(Plain-text document sources)

* * * * *

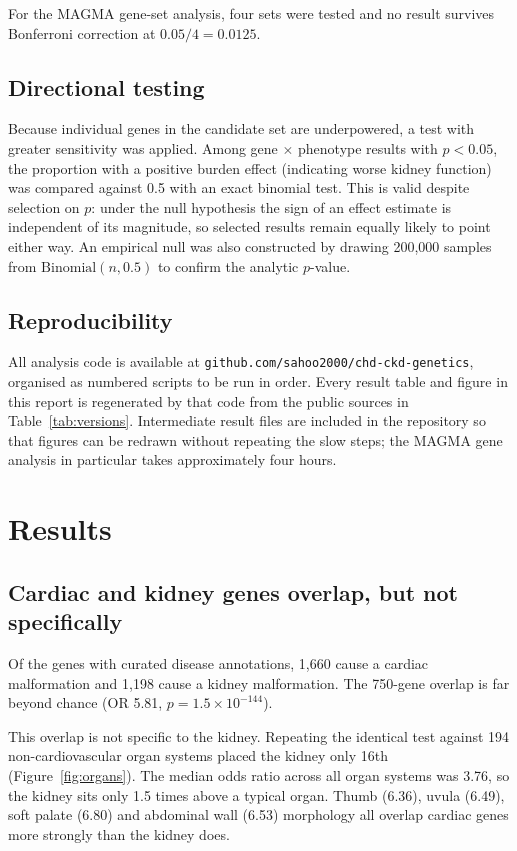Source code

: \documentclass[11pt,a4paper]{article}
\begin{document}
For the MAGMA gene-set analysis, four sets were tested and no result survives Bonferroni
correction at $0.05/4 = 0.0125$.

\subsection{Directional testing}

Because individual genes in the candidate set are underpowered, a test with greater
sensitivity was applied. Among gene $\times$ phenotype results with $p < 0.05$, the
proportion with a positive burden effect (indicating worse kidney function) was compared
against 0.5 with an exact binomial test. This is valid despite selection on $p$: under the
null hypothesis the sign of an effect estimate is independent of its magnitude, so selected
results remain equally likely to point either way. An empirical null was also constructed by
drawing 200,000 samples from $\mathrm{Binomial}(n, 0.5)$ to confirm the analytic $p$-value.

\subsection{Reproducibility}

All analysis code is available at \texttt{github.com/sahoo2000/chd-ckd-genetics}, organised
as numbered scripts to be run in order. Every result table and figure in this report is
regenerated by that code from the public sources in Table~\ref{tab:versions}. Intermediate
result files are included in the repository so that figures can be redrawn without
repeating the slow steps; the MAGMA gene analysis in particular takes approximately four
hours.

\section{Results}

\subsection{Cardiac and kidney genes overlap, but not specifically}

Of the genes with curated disease annotations, 1,660 cause a cardiac malformation and 1,198
cause a kidney malformation. The 750-gene overlap is far beyond chance (OR 5.81,
$p = 1.5 \times 10^{-144}$).

This overlap is not specific to the kidney. Repeating the identical test against 194
non-cardiovascular organ systems placed the kidney only 16th (Figure~\ref{fig:organs}). The
median odds ratio across all organ systems was 3.76, so the kidney sits only 1.5 times above
a typical organ. Thumb (6.36), uvula (6.49), soft palate (6.80) and abdominal wall (6.53)
morphology all overlap cardiac genes more strongly than the kidney does.
\end{document}
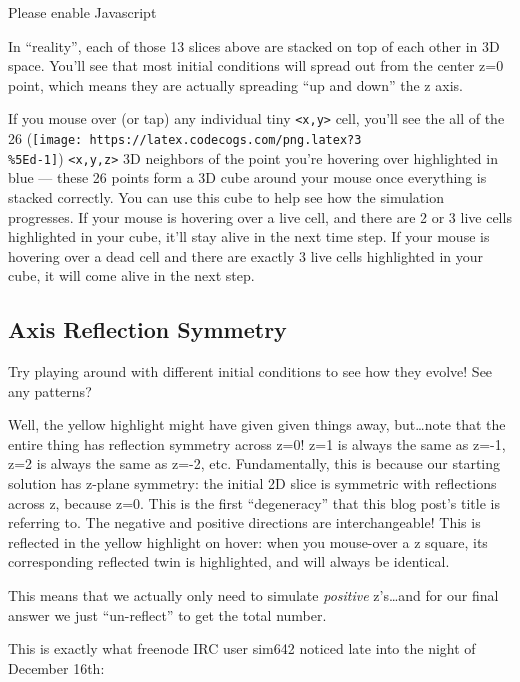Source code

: \documentclass[]{article}
\begin{document}
\leavevmode\hypertarget{gol3D}{}%
Please enable Javascript

In ``reality'', each of those 13 slices above are stacked on top of each other
in 3D space. You'll see that most initial conditions will spread out from the
center z=0 point, which means they are actually spreading ``up and down'' the z
axis.

If you mouse over (or tap) any individual tiny
\texttt{\textless{}x,y\textgreater{}} cell, you'll see the all of the 26
(\texttt{[image: https://latex.codecogs.com/png.latex?3\\\%5Ed-1]})
\texttt{\textless{}x,y,z\textgreater{}} 3D neighbors of the point you're
hovering over highlighted in blue --- these 26 points form a 3D cube around your
mouse once everything is stacked correctly. You can use this cube to help see
how the simulation progresses. If your mouse is hovering over a live cell, and
there are 2 or 3 live cells highlighted in your cube, it'll stay alive in the
next time step. If your mouse is hovering over a dead cell and there are exactly
3 live cells highlighted in your cube, it will come alive in the next step.

\hypertarget{axis-reflection-symmetry}{%
\subsection{Axis Reflection Symmetry}\label{axis-reflection-symmetry}}

Try playing around with different initial conditions to see how they evolve! See
any patterns?

Well, the yellow highlight might have given given things away, but\ldots note
that the entire thing has reflection symmetry across z=0! z=1 is always the same
as z=-1, z=2 is always the same as z=-2, etc. Fundamentally, this is because our
starting solution has z-plane symmetry: the initial 2D slice is symmetric with
reflections across z, because z=0. This is the first ``degeneracy'' that this
blog post's title is referring to. The negative and positive directions are
interchangeable! This is reflected in the yellow highlight on hover: when you
mouse-over a z square, its corresponding reflected twin is highlighted, and will
always be identical.

This means that we actually only need to simulate \emph{positive} z's\ldots and
for our final answer we just ``un-reflect'' to get the total number.

This is exactly what freenode IRC user sim642 noticed late into the night of
December 16th:
\end{document}
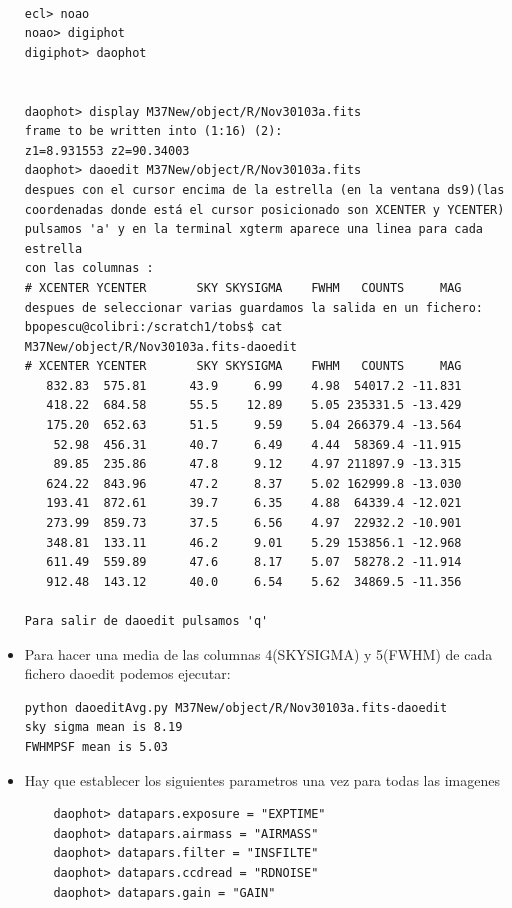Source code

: \documentclass{article}
\begin{document}
\begin{itemize}
\begin{verbatim}

ecl> noao
noao> digiphot
digiphot> daophot


daophot> display M37New/object/R/Nov30103a.fits
frame to be written into (1:16) (2): 
z1=8.931553 z2=90.34003
daophot> daoedit M37New/object/R/Nov30103a.fits
despues con el cursor encima de la estrella (en la ventana ds9)(las coordenadas donde está el cursor posicionado son XCENTER y YCENTER) pulsamos 'a' y en la terminal xgterm aparece una linea para cada estrella
con las columnas :
# XCENTER YCENTER       SKY SKYSIGMA    FWHM   COUNTS     MAG
despues de seleccionar varias guardamos la salida en un fichero:
bpopescu@colibri:/scratch1/tobs$ cat M37New/object/R/Nov30103a.fits-daoedit 
# XCENTER YCENTER       SKY SKYSIGMA    FWHM   COUNTS     MAG
   832.83  575.81      43.9     6.99    4.98  54017.2 -11.831
   418.22  684.58      55.5    12.89    5.05 235331.5 -13.429
   175.20  652.63      51.5     9.59    5.04 266379.4 -13.564
    52.98  456.31      40.7     6.49    4.44  58369.4 -11.915
    89.85  235.86      47.8     9.12    4.97 211897.9 -13.315
   624.22  843.96      47.2     8.37    5.02 162999.8 -13.030
   193.41  872.61      39.7     6.35    4.88  64339.4 -12.021
   273.99  859.73      37.5     6.56    4.97  22932.2 -10.901
   348.81  133.11      46.2     9.01    5.29 153856.1 -12.968
   611.49  559.89      47.6     8.17    5.07  58278.2 -11.914
   912.48  143.12      40.0     6.54    5.62  34869.5 -11.356

Para salir de daoedit pulsamos 'q'

\end{verbatim}

\item 
Para hacer una media de las columnas 4(SKYSIGMA) y 5(FWHM) de cada fichero daoedit podemos ejecutar:

\begin{verbatim}
python daoeditAvg.py M37New/object/R/Nov30103a.fits-daoedit
sky sigma mean is 8.19
FWHMPSF mean is 5.03

\end{verbatim}

\item 
Hay que establecer los siguientes parametros una vez para todas las imagenes 

\begin{verbatim}
	daophot> datapars.exposure = "EXPTIME"
	daophot> datapars.airmass = "AIRMASS"
	daophot> datapars.filter = "INSFILTE"
	daophot> datapars.ccdread = "RDNOISE"
	daophot> datapars.gain = "GAIN"
\end{verbatim}



\end{itemize}
\end{document}
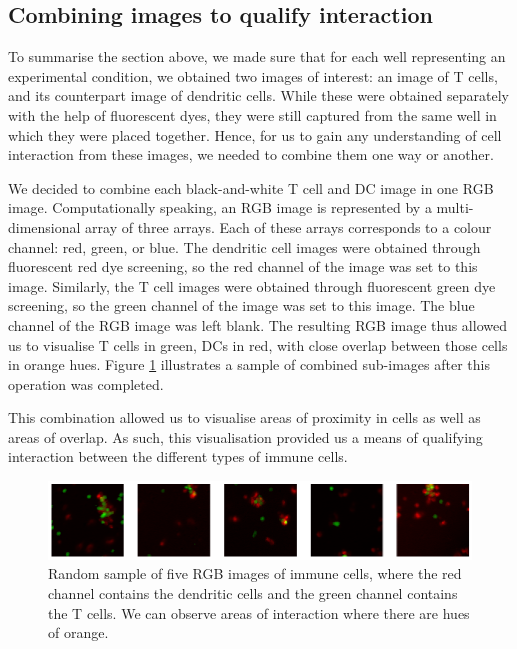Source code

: \subsection{Combining images to qualify interaction} \label{subsec:combining}

To summarise the section above, we made sure that for each well representing an experimental condition, we obtained two images of interest: an image of T cells, and its counterpart image of dendritic cells. While these were obtained separately with the help of fluorescent dyes, they were still captured from the same well in which they were placed together. Hence, for us to gain any understanding of cell interaction from these images, we needed to combine them one way or another. 

We decided to combine each black-and-white T cell and DC image in one RGB image. Computationally speaking, an RGB image is represented by a multi-dimensional array of three arrays. Each of these arrays corresponds to a colour channel: red, green, or blue. The dendritic cell images were obtained through fluorescent red dye screening, so the red channel of the image was set to this image. Similarly, the T cell images were obtained through fluorescent green dye screening, so the green channel of the image was set to this image. The blue channel of the RGB image was left blank. The resulting RGB image thus allowed us to visualise T cells in green, DCs in red, with close overlap between those cells in orange hues. Figure \ref{fig:combined} illustrates a sample of combined sub-images after this operation was completed.

This combination allowed us to visualise areas of proximity in cells as well as areas of overlap. As such, this visualisation provided us a means of qualifying interaction between the different types of immune cells. 

\begin{figure}[h]
    \centering
    \includegraphics[width=\textwidth]{dissertation/figures/combined_cells.png}
    \caption{Random sample of five RGB images of immune cells, where the red channel contains the dendritic cells and the green channel contains the T cells. We can observe areas of interaction where there are hues of orange.}
    \label{fig:combined}
\end{figure}

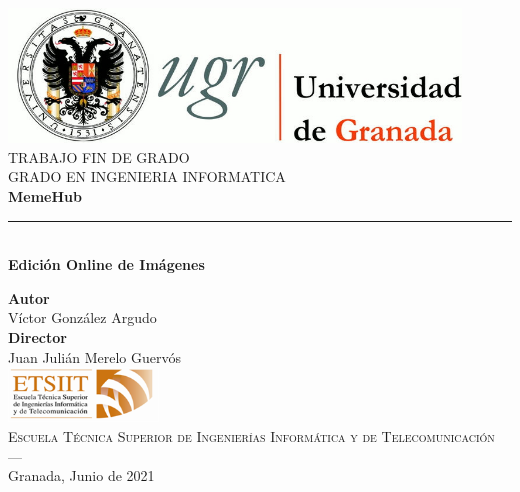 \begin{titlepage}
\newlength{\centeroffset}
\setlength{\centeroffset}{-0.5\oddsidemargin}
\addtolength{\centeroffset}{0.5\evensidemargin}
\thispagestyle{empty}

\noindent\hspace*{\centeroffset}\begin{minipage}{\textwidth}

\centering
\includegraphics[width=0.9\textwidth]{logos/logo_ugr.jpg}\\[1.4cm]

\textsc{ \Large TRABAJO FIN DE GRADO\\[0.2cm]}
\textsc{ GRADO EN INGENIERIA INFORMATICA}\\[1cm]

{\Huge\bfseries MemeHub \\}
\noindent\rule[-1ex]{\textwidth}{3pt}\\[3.5ex]
{\large\bfseries Edición Online de Imágenes }
\end{minipage}

\vspace{2.5cm}
\noindent\hspace*{\centeroffset}
\begin{minipage}{\textwidth}
\centering

\textbf{Autor}\\ {Víctor González Argudo}\\[2.5ex]
\textbf{Director}\\ {Juan Julián Merelo Guervós}\\[2cm]
\includegraphics[width=0.3\textwidth]{logos/etsiit_logo.png}\\[0.1cm]
\textsc{Escuela Técnica Superior de Ingenierías Informática y de Telecomunicación}\\
\textsc{---}\\
Granada, Junio de 2021
\end{minipage}
\end{titlepage}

* * * * *

**Exercise brief:** Of the entries above, transcribe exactly those lines that fall between the line containing "there are 2" and the line containing "Well, the yellow", together with those two lines.

**Solution for this problem:**
there are 2 or 3 live cells highlighted in your cube, it'll stay alive in the
next time step. If your mouse is hovering over a dead cell and there are exactly
3 live cells highlighted in your cube, it will come alive in the next step.

\hypertarget{axis-reflection-symmetry}{%
\subsection{Axis Reflection Symmetry}\label{axis-reflection-symmetry}}

Try playing around with different initial conditions to see how they evolve! See
any patterns?

Well, the yellow highlight might have given given things away, but\ldots note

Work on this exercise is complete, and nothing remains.